I haven’t heard anything even remotely similar up to that point. It was one of the moments which redefined how I look at music. I remember screaming inside of my head something like ‘NOOOO WAAAAY THEY’RE ALLOWED TO MAKE MUSIC LIKE THIS?!‘ I was immediately mesmerized. Then again, among other things, it’s hard not to be when you have a band baller enough to start their album with a ten-minute self-titled emotional rollercoaster prog epic. To be perfectly honest though, roughly twelve years ago, no one was really making music like this. I would dare say this was the point in time where cinematic metal was truly born.
In a sense I still feel like I’m uncovering layers even so many years later. It’s hard not to be wholly enthralled. The sheer, raw, emotional depth of the record is parallelled by few things in the medium of sound. Much like the ocean waves crashing into the shores, Acid Mist Tomorrow breathes and oozes with a mighty ancient pulse brimming in equal parts with drama and serenity.
In an eerie and uncanny similarity, just as a living creature, it exhibits a valence for a vehement rage, unremitting sadness, arcane wistfulness, philosophical contemplation, esoteric reverie, paradisiac tranquility, and everything in between. This is more than just its cinematic presentation transpiring clearly. It is imbued with the band’s artistic spirit in a way that few ever manage.
I have listened to this record in many different moments in my life and it proved to be an endless well of wonder as well as an aid in a variety of ways. There were times when I needed to grind my teeth out as the monstrous riffs from the title track and “Six Fingers In One Hand She Holds The Dawn”, while clenching my fists, only to make it to “Story of the Eye” fully re-composed. Equally, I’d arrive fully disheartened into the middle of “Story of the Eye”, wondering where the fuck did everything go awry, only to find myself gazing through walls, long after the music ended, feeling relieved, without a hint of sorrow.
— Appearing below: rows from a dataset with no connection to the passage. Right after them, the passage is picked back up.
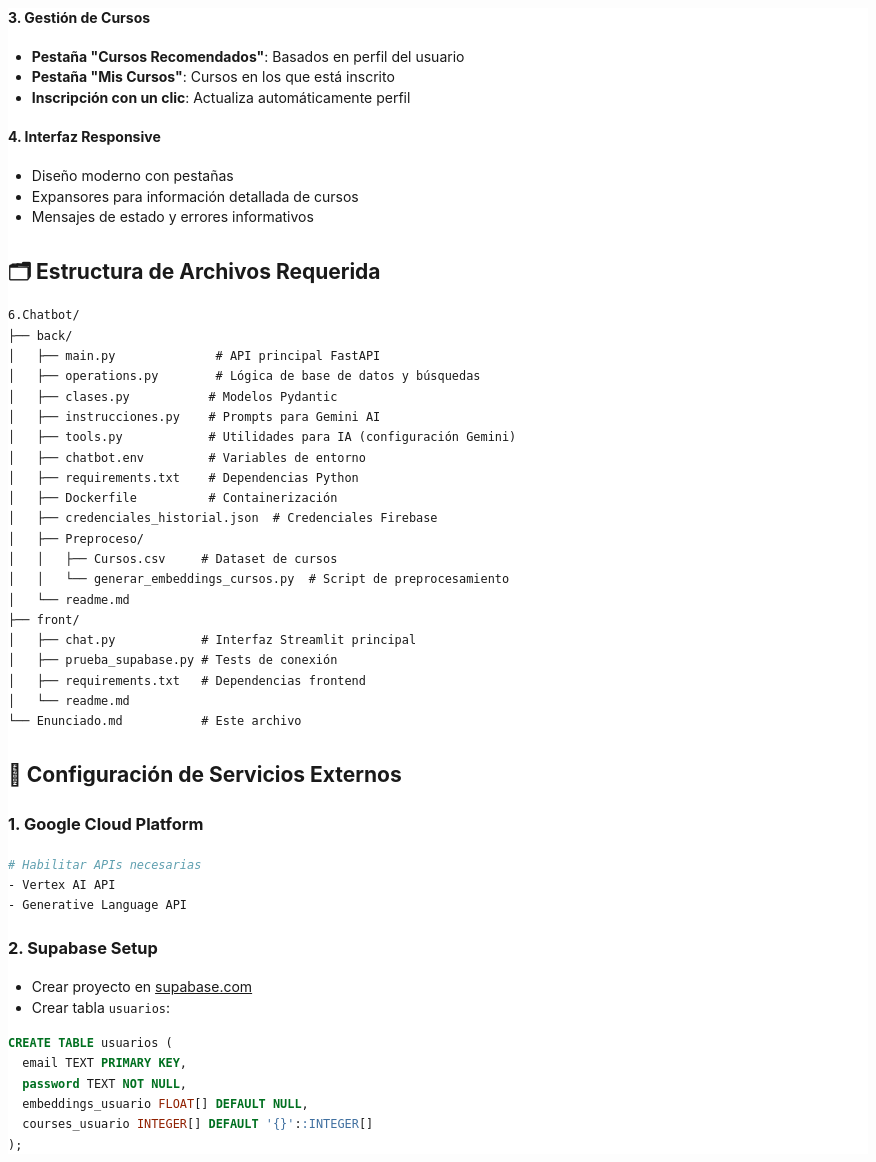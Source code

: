 #### 3. **Gestión de Cursos**
- **Pestaña "Cursos Recomendados"**: Basados en perfil del usuario
- **Pestaña "Mis Cursos"**: Cursos en los que está inscrito
- **Inscripción con un clic**: Actualiza automáticamente perfil

#### 4. **Interfaz Responsive**
- Diseño moderno con pestañas
- Expansores para información detallada de cursos
- Mensajes de estado y errores informativos

## 🗂️ Estructura de Archivos Requerida

```
6.Chatbot/
├── back/
│   ├── main.py              # API principal FastAPI
│   ├── operations.py        # Lógica de base de datos y búsquedas
│   ├── clases.py           # Modelos Pydantic
│   ├── instrucciones.py    # Prompts para Gemini AI
│   ├── tools.py            # Utilidades para IA (configuración Gemini)
│   ├── chatbot.env         # Variables de entorno
│   ├── requirements.txt    # Dependencias Python
│   ├── Dockerfile          # Containerización
│   ├── credenciales_historial.json  # Credenciales Firebase
│   ├── Preproceso/
│   │   ├── Cursos.csv     # Dataset de cursos
│   │   └── generar_embeddings_cursos.py  # Script de preprocesamiento
│   └── readme.md
├── front/
│   ├── chat.py            # Interfaz Streamlit principal
│   ├── prueba_supabase.py # Tests de conexión
│   ├── requirements.txt   # Dependencias frontend
│   └── readme.md
└── Enunciado.md           # Este archivo
```

## 🔧 Configuración de Servicios Externos

### 1. **Google Cloud Platform**
```bash
# Habilitar APIs necesarias
- Vertex AI API
- Generative Language API
```

### 2. **Supabase Setup**
- Crear proyecto en [supabase.com](https://supabase.com)
- Crear tabla `usuarios`:
```sql
CREATE TABLE usuarios (
  email TEXT PRIMARY KEY,
  password TEXT NOT NULL,
  embeddings_usuario FLOAT[] DEFAULT NULL,
  courses_usuario INTEGER[] DEFAULT '{}'::INTEGER[]
);
```
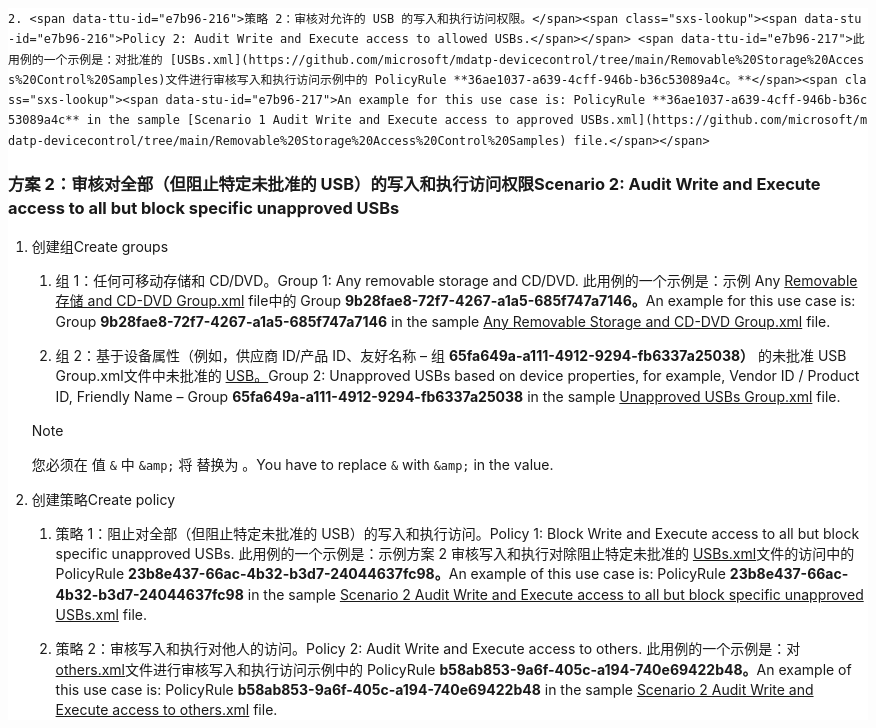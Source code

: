     2. <span data-ttu-id="e7b96-216">策略 2：审核对允许的 USB 的写入和执行访问权限。</span><span class="sxs-lookup"><span data-stu-id="e7b96-216">Policy 2: Audit Write and Execute access to allowed USBs.</span></span> <span data-ttu-id="e7b96-217">此用例的一个示例是：对批准的 [USBs.xml](https://github.com/microsoft/mdatp-devicecontrol/tree/main/Removable%20Storage%20Access%20Control%20Samples)文件进行审核写入和执行访问示例中的 PolicyRule **36ae1037-a639-4cff-946b-b36c53089a4c。**</span><span class="sxs-lookup"><span data-stu-id="e7b96-217">An example for this use case is: PolicyRule **36ae1037-a639-4cff-946b-b36c53089a4c** in the sample [Scenario 1 Audit Write and Execute access to approved USBs.xml](https://github.com/microsoft/mdatp-devicecontrol/tree/main/Removable%20Storage%20Access%20Control%20Samples) file.</span></span>

### <a name="scenario-2-audit-write-and-execute-access-to-all-but-block-specific-unapproved-usbs"></a><span data-ttu-id="e7b96-218">方案 2：审核对全部（但阻止特定未批准的 USB）的写入和执行访问权限</span><span class="sxs-lookup"><span data-stu-id="e7b96-218">Scenario 2: Audit Write and Execute access to all but block specific unapproved USBs</span></span>

1. <span data-ttu-id="e7b96-219">创建组</span><span class="sxs-lookup"><span data-stu-id="e7b96-219">Create groups</span></span>
    1. <span data-ttu-id="e7b96-220">组 1：任何可移动存储和 CD/DVD。</span><span class="sxs-lookup"><span data-stu-id="e7b96-220">Group 1: Any removable storage and CD/DVD.</span></span> <span data-ttu-id="e7b96-221">此用例的一个示例是：示例 Any [Removable 存储 and CD-DVD Group.xml](https://github.com/microsoft/mdatp-devicecontrol/tree/main/Removable%20Storage%20Access%20Control%20Samples) file中的 Group **9b28fae8-72f7-4267-a1a5-685f747a7146。**</span><span class="sxs-lookup"><span data-stu-id="e7b96-221">An example for this use case is: Group **9b28fae8-72f7-4267-a1a5-685f747a7146** in the sample [Any Removable Storage and CD-DVD Group.xml](https://github.com/microsoft/mdatp-devicecontrol/tree/main/Removable%20Storage%20Access%20Control%20Samples) file.</span></span>
    
    2. <span data-ttu-id="e7b96-222">组 2：基于设备属性（例如，供应商 ID/产品 ID、友好名称 – 组 **65fa649a-a111-4912-9294-fb6337a25038）** 的未批准 USB Group.xml文件中未批准的 [USB。](https://github.com/microsoft/mdatp-devicecontrol/tree/main/Removable%20Storage%20Access%20Control%20Samples)</span><span class="sxs-lookup"><span data-stu-id="e7b96-222">Group 2: Unapproved USBs based on device properties, for example, Vendor ID / Product ID, Friendly Name – Group **65fa649a-a111-4912-9294-fb6337a25038** in the sample [Unapproved USBs Group.xml](https://github.com/microsoft/mdatp-devicecontrol/tree/main/Removable%20Storage%20Access%20Control%20Samples) file.</span></span> 

    > [!NOTE]
    > <span data-ttu-id="e7b96-223">您必须在 值 `&` 中 `&amp;` 将 替换为 。</span><span class="sxs-lookup"><span data-stu-id="e7b96-223">You have to replace `&` with `&amp;` in the value.</span></span>

2. <span data-ttu-id="e7b96-224">创建策略</span><span class="sxs-lookup"><span data-stu-id="e7b96-224">Create policy</span></span>
    1. <span data-ttu-id="e7b96-225">策略 1：阻止对全部（但阻止特定未批准的 USB）的写入和执行访问。</span><span class="sxs-lookup"><span data-stu-id="e7b96-225">Policy 1: Block Write and Execute access to all but block specific unapproved USBs.</span></span> <span data-ttu-id="e7b96-226">此用例的一个示例是：示例方案 2 审核写入和执行对除阻止特定未批准的 [USBs.xml](https://github.com/microsoft/mdatp-devicecontrol/tree/main/Removable%20Storage%20Access%20Control%20Samples)文件的访问中的 PolicyRule **23b8e437-66ac-4b32-b3d7-24044637fc98。**</span><span class="sxs-lookup"><span data-stu-id="e7b96-226">An example of this use case is: PolicyRule **23b8e437-66ac-4b32-b3d7-24044637fc98** in the sample [Scenario 2 Audit Write and Execute access to all but block specific unapproved USBs.xml](https://github.com/microsoft/mdatp-devicecontrol/tree/main/Removable%20Storage%20Access%20Control%20Samples) file.</span></span>
    
    2. <span data-ttu-id="e7b96-227">策略 2：审核写入和执行对他人的访问。</span><span class="sxs-lookup"><span data-stu-id="e7b96-227">Policy 2: Audit Write and Execute access to others.</span></span> <span data-ttu-id="e7b96-228">此用例的一个示例是：对 [others.xml](https://github.com/microsoft/mdatp-devicecontrol/tree/main/Removable%20Storage%20Access%20Control%20Samples)文件进行审核写入和执行访问示例中的 PolicyRule **b58ab853-9a6f-405c-a194-740e69422b48。**</span><span class="sxs-lookup"><span data-stu-id="e7b96-228">An example of this use case is: PolicyRule **b58ab853-9a6f-405c-a194-740e69422b48** in the sample [Scenario 2 Audit Write and Execute access to others.xml](https://github.com/microsoft/mdatp-devicecontrol/tree/main/Removable%20Storage%20Access%20Control%20Samples) file.</span></span>
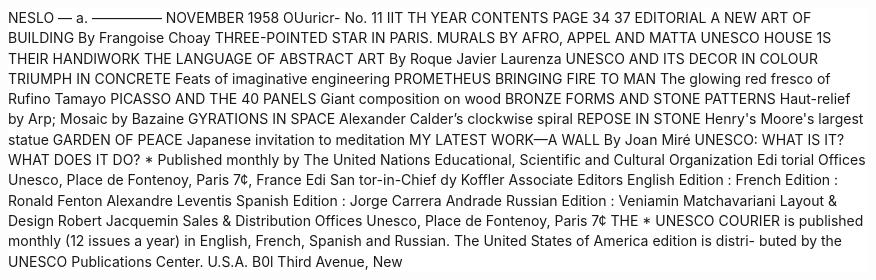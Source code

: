   
  NESLO 
   — a. 
————— 
NOVEMBER 1958 
OUuricr- 
No. 11 
IIT TH YEAR 
CONTENTS 
PAGE 
34 
37 
EDITORIAL 
A NEW ART OF BUILDING 
By Frangoise Choay 
THREE-POINTED STAR IN PARIS. 
MURALS BY AFRO, APPEL AND MATTA 
UNESCO HOUSE 1S THEIR HANDIWORK 
THE LANGUAGE OF ABSTRACT ART 
By Roque Javier Laurenza 
UNESCO AND ITS DECOR IN COLOUR 
TRIUMPH IN CONCRETE 
Feats of imaginative engineering 
PROMETHEUS BRINGING FIRE TO MAN 
The glowing red fresco of Rufino Tamayo 
PICASSO AND THE 40 PANELS 
Giant composition on wood 
BRONZE FORMS AND STONE PATTERNS 
Haut-relief by Arp; Mosaic by Bazaine 
GYRATIONS IN SPACE 
Alexander Calder’s clockwise spiral 
REPOSE IN STONE 
Henry's Moore's largest statue 
GARDEN OF PEACE 
Japanese invitation to meditation 
MY LATEST WORK—A WALL 
By Joan Miré 
UNESCO: WHAT IS IT? WHAT DOES IT DO? 
* 
Published monthly by 
The United Nations Educational, Scientific and Cultural 
Organization 
Edi torial Offices 
Unesco, Place de Fontenoy, Paris 7¢, France 
Edi 
San 
tor-in-Chief 
dy Koffler 
Associate Editors 
English Edition : 
French Edition : 
Ronald Fenton 
Alexandre Leventis 
Spanish Edition : Jorge Carrera Andrade 
Russian Edition : Veniamin Matchavariani 
Layout & Design 
Robert Jacquemin 
Sales & Distribution Offices 
Unesco, Place de Fontenoy, Paris 7¢ 
THE 
* 
UNESCO COURIER is published monthly (12 issues a year) in English, 
French, Spanish and Russian. The United States of America edition is distri- 
buted by the UNESCO Publications Center. U.S.A. B0l Third Avenue, New 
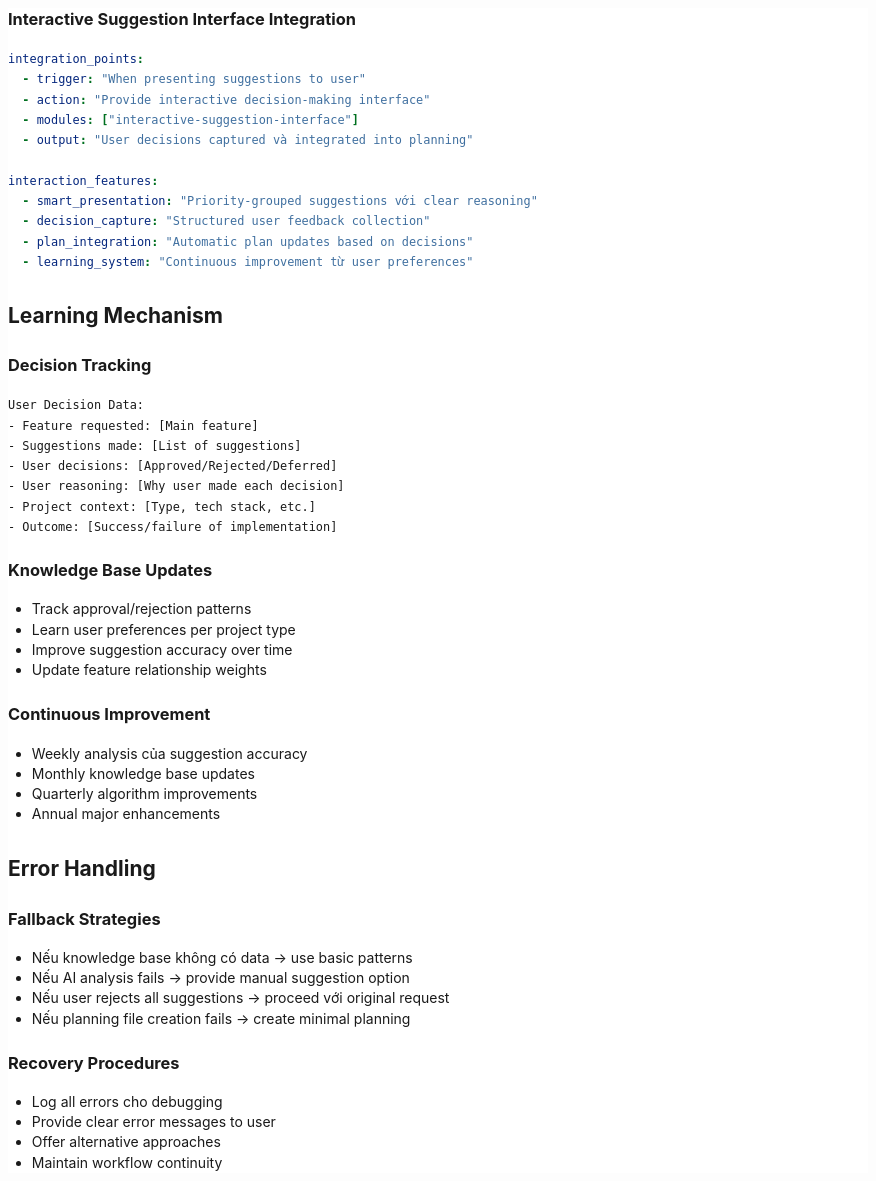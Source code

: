 ### Interactive Suggestion Interface Integration
```yaml
integration_points:
  - trigger: "When presenting suggestions to user"
  - action: "Provide interactive decision-making interface"
  - modules: ["interactive-suggestion-interface"]
  - output: "User decisions captured và integrated into planning"
  
interaction_features:
  - smart_presentation: "Priority-grouped suggestions với clear reasoning"
  - decision_capture: "Structured user feedback collection"
  - plan_integration: "Automatic plan updates based on decisions"
  - learning_system: "Continuous improvement từ user preferences"
```

## Learning Mechanism

### Decision Tracking
```
User Decision Data:
- Feature requested: [Main feature]
- Suggestions made: [List of suggestions]
- User decisions: [Approved/Rejected/Deferred]
- User reasoning: [Why user made each decision]
- Project context: [Type, tech stack, etc.]
- Outcome: [Success/failure of implementation]
```

### Knowledge Base Updates
- Track approval/rejection patterns
- Learn user preferences per project type
- Improve suggestion accuracy over time
- Update feature relationship weights

### Continuous Improvement
- Weekly analysis của suggestion accuracy
- Monthly knowledge base updates
- Quarterly algorithm improvements
- Annual major enhancements

## Error Handling

### Fallback Strategies
- Nếu knowledge base không có data → use basic patterns
- Nếu AI analysis fails → provide manual suggestion option
- Nếu user rejects all suggestions → proceed với original request
- Nếu planning file creation fails → create minimal planning

### Recovery Procedures
- Log all errors cho debugging
- Provide clear error messages to user
- Offer alternative approaches
- Maintain workflow continuity
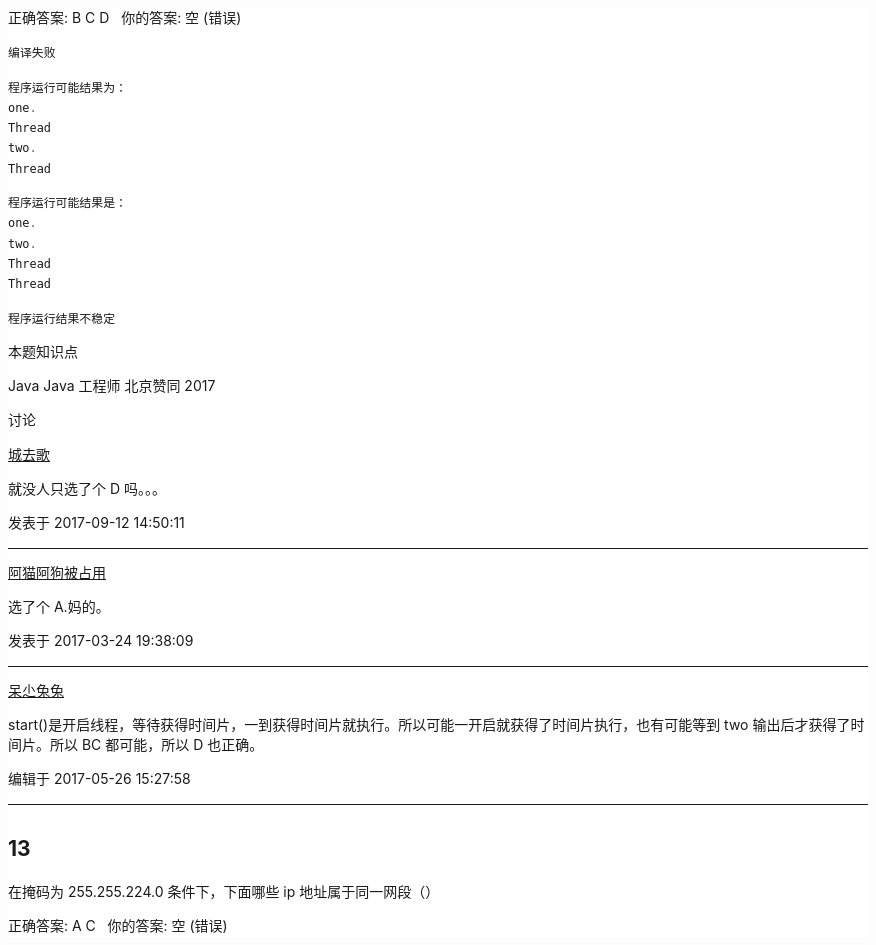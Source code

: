 正确答案: B C D   你的答案: 空 (错误)

```cpp
编译失败
```

```cpp
程序运行可能结果为：
one.
Thread
two.
Thread
```

```cpp
程序运行可能结果是：
one.
two.
Thread
Thread
```

```cpp
程序运行结果不稳定
```

本题知识点

Java Java 工程师 北京赞同 2017

讨论

[城去歌](https://www.nowcoder.com/profile/1595612)

就没人只选了个 D 吗。。。

发表于 2017-09-12 14:50:11

* * *

[阿猫阿狗被占用](https://www.nowcoder.com/profile/918575)

选了个 A.妈的。

发表于 2017-03-24 19:38:09

* * *

[呆尐兔兔](https://www.nowcoder.com/profile/6638666)

start()是开启线程，等待获得时间片，一到获得时间片就执行。所以可能一开启就获得了时间片执行，也有可能等到 two 输出后才获得了时间片。所以 BC 都可能，所以 D 也正确。

编辑于 2017-05-26 15:27:58

* * *

## 13

在掩码为 255.255.224.0 条件下，下面哪些 ip 地址属于同一网段（）

正确答案: A C   你的答案: 空 (错误)
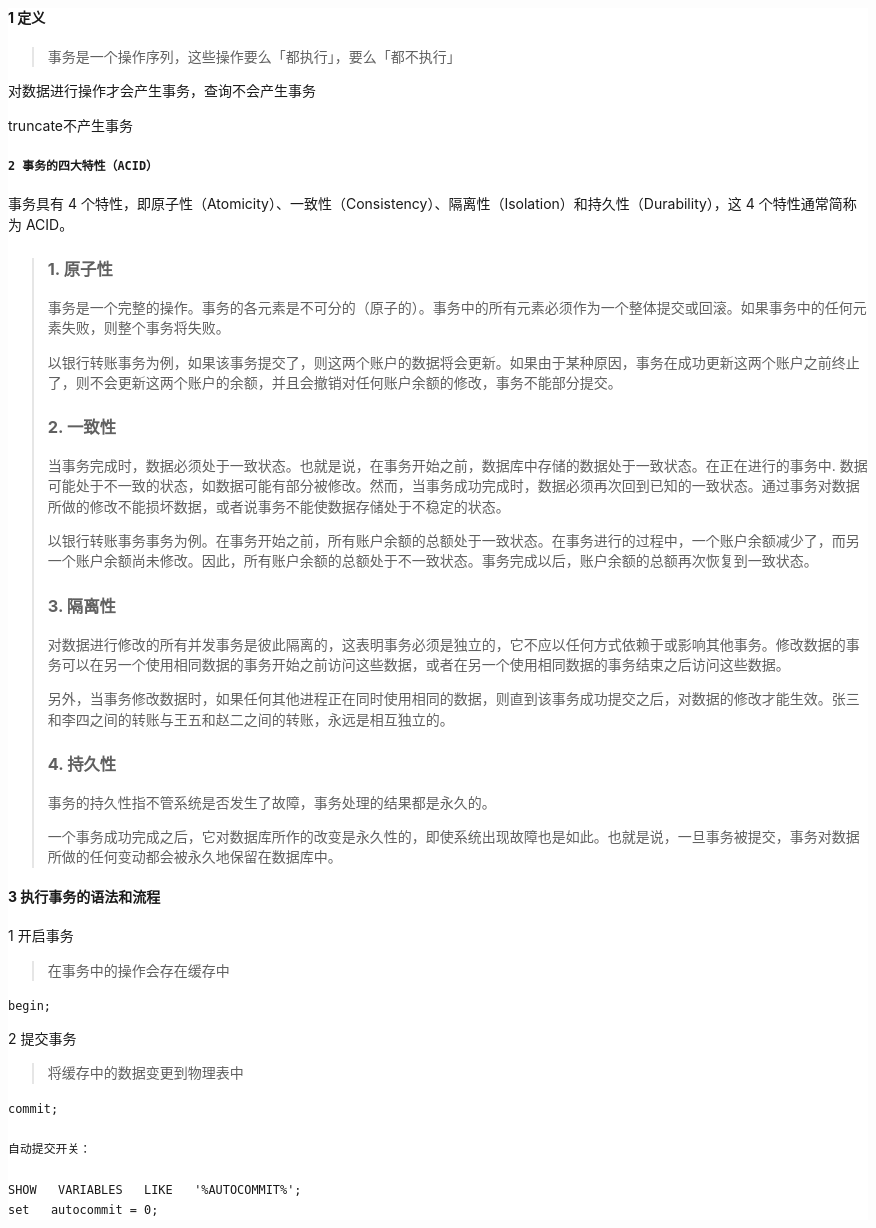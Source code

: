 #### 1  定义

> 事务是一个操作序列，这些操作要么「都执行」，要么「都不执行」

对数据进行操作才会产生事务，查询不会产生事务

truncate不产生事务

#### `2 事务的四大特性（ACID）`

事务具有 4 个特性，即原子性（Atomicity）、一致性（Consistency）、隔离性（Isolation）和持久性（Durability），这 4 个特性通常简称为 ACID。

> ### 1. 原子性
>
> 事务是一个完整的操作。事务的各元素是不可分的（原子的）。事务中的所有元素必须作为一个整体提交或回滚。如果事务中的任何元素失败，则整个事务将失败。
>
> 以银行转账事务为例，如果该事务提交了，则这两个账户的数据将会更新。如果由于某种原因，事务在成功更新这两个账户之前终止了，则不会更新这两个账户的余额，并且会撤销对任何账户余额的修改，事务不能部分提交。
>
> ### 2. 一致性
>
> 当事务完成时，数据必须处于一致状态。也就是说，在事务开始之前，数据库中存储的数据处于一致状态。在正在进行的事务中. 数据可能处于不一致的状态，如数据可能有部分被修改。然而，当事务成功完成时，数据必须再次回到已知的一致状态。通过事务对数据所做的修改不能损坏数据，或者说事务不能使数据存储处于不稳定的状态。
>
> 以银行转账事务事务为例。在事务开始之前，所有账户余额的总额处于一致状态。在事务进行的过程中，一个账户余额减少了，而另一个账户余额尚未修改。因此，所有账户余额的总额处于不一致状态。事务完成以后，账户余额的总额再次恢复到一致状态。
>
> ### 3. 隔离性
>
> 对数据进行修改的所有并发事务是彼此隔离的，这表明事务必须是独立的，它不应以任何方式依赖于或影响其他事务。修改数据的事务可以在另一个使用相同数据的事务开始之前访问这些数据，或者在另一个使用相同数据的事务结束之后访问这些数据。
>
> 另外，当事务修改数据时，如果任何其他进程正在同时使用相同的数据，则直到该事务成功提交之后，对数据的修改才能生效。张三和李四之间的转账与王五和赵二之间的转账，永远是相互独立的。
>
> ### 4. 持久性
>
> 事务的持久性指不管系统是否发生了故障，事务处理的结果都是永久的。
>
> 一个事务成功完成之后，它对数据库所作的改变是永久性的，即使系统出现故障也是如此。也就是说，一旦事务被提交，事务对数据所做的任何变动都会被永久地保留在数据库中。

#### 3 执行事务的语法和流程

1  开启事务

> 在事务中的操作会存在缓存中

```mysql
begin;
```

2  提交事务

> 将缓存中的数据变更到物理表中

```mysql
commit;

自动提交开关：

SHOW   VARIABLES   LIKE   '%AUTOCOMMIT%'; 
set   autocommit = 0;
```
Other times I’d listen to the ending of “Six Fingers In One Hand She Holds The Dawn” and/or most of part 3 of “Gehenne” staring out into the night sky, pondering existence, conjuring wild otherworldly imagery which is entirely impossible to quantify in any other way than whatever I felt at the moment. The album is aided by its intentional lyrical vagueness and obscurity into making it mysterious and so much more subjective for listeners. While I would’ve always liked a lyric sheet to sing/scream along to, I do have to admit that I love perpetually reinterpreting lyrics and giving them my own meaning. It’s definitely a double-edged sword.
To be perfectly honest, I could sit here and break down every song into riffs, bits, passages, samples, and such, and talk fervently about each and every one of them in detail, praise them, put all of them on pedestals, line them up under spotlights, then wax poetic about what little lyrics I deciphered, are about, and so on and so forth, and I’d be nowhere near the weight Acid Mist Tomorrow bears with me and within me. This is not just ‘another album’ made by ‘some people from France’. It’s an artifact, with which I aged together, grew wiser and better, and by my side it was an adventure and a companion as much as an emotional crutch and a source of entertainment.
Some people might even call me crazy for illustrating such a deep sense of kinship with/for something that’s even more insubstantial than a physical object, and that’s fine. But what I think is truly crazy, is the possibility of not being able to commune with any artistic medium at this level, or another individual for that matter, at a level at which you’d call someone crazy for doing it. I couldn’t imagine life without such communion and in turn it is rather hard to imagine how today would’ve been like in the absence of Acid Mist Tomorrow.